● WORK REQUIRED: From the records below, copy out each line that has the word "begin".

═════ STORED DATA ═════

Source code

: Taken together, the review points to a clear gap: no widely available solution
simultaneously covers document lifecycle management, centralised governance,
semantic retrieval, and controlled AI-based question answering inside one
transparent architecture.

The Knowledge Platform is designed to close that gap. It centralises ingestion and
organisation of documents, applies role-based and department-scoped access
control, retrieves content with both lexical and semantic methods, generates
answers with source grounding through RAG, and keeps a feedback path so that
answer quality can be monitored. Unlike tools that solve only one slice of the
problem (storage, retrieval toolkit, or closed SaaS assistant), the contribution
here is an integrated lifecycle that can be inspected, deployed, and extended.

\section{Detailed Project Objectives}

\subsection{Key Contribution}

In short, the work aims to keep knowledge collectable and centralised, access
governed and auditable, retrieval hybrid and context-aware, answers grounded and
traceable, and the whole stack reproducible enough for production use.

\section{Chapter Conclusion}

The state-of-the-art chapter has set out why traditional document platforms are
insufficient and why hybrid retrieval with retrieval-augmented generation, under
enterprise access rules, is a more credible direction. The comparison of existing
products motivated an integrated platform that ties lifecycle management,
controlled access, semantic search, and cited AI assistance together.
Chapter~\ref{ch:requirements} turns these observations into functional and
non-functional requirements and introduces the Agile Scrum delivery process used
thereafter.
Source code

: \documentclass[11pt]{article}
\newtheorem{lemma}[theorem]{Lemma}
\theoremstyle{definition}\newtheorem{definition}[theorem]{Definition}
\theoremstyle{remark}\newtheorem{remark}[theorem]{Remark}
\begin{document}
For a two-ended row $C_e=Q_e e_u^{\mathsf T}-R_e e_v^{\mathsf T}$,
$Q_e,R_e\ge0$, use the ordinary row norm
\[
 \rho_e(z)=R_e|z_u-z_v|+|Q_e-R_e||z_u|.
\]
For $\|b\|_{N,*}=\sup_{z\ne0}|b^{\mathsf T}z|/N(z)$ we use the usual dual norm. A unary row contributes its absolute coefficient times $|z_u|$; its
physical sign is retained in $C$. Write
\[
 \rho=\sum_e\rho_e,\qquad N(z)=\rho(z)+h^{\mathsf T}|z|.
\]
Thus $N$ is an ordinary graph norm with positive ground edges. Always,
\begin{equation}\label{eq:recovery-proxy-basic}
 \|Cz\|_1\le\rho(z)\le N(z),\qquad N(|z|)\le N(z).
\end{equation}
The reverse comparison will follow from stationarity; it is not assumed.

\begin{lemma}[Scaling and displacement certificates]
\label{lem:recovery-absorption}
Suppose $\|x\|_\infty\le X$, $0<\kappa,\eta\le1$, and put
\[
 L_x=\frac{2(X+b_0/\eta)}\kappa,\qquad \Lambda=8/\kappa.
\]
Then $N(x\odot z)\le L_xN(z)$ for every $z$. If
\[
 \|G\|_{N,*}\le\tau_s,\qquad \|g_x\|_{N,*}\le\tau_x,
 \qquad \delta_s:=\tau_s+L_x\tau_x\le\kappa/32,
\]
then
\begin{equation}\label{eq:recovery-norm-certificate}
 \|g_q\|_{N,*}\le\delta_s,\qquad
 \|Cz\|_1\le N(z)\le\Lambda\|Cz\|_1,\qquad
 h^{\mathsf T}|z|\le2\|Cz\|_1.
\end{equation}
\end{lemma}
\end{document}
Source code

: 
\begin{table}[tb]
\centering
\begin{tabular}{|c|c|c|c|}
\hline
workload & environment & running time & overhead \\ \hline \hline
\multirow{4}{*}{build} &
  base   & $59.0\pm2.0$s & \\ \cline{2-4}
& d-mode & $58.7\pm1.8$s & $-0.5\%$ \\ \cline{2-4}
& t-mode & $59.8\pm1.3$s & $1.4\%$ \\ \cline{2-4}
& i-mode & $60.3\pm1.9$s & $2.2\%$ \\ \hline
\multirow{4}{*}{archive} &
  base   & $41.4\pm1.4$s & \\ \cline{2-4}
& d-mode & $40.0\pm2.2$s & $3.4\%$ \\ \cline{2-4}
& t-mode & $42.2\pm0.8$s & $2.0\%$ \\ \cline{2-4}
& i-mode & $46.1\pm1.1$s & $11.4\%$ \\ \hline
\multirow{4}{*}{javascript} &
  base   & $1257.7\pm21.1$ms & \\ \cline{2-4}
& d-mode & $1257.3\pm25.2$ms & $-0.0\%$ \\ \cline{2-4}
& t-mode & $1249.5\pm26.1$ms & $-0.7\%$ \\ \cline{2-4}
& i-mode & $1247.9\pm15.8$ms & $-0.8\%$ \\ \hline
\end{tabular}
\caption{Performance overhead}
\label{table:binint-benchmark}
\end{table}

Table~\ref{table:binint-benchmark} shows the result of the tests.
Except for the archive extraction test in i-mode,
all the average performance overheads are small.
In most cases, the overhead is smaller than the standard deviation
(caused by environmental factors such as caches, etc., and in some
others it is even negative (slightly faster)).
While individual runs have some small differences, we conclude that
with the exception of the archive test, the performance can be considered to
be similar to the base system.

═════

● ANSWER SPACE:
\begin{document}
\begin{equation}\label{eq:recovery-proxy-basic}
\begin{lemma}[Scaling and displacement certificates]
\begin{equation}\label{eq:recovery-norm-certificate}
\begin{table}[tb]
\begin{tabular}{|c|c|c|c|}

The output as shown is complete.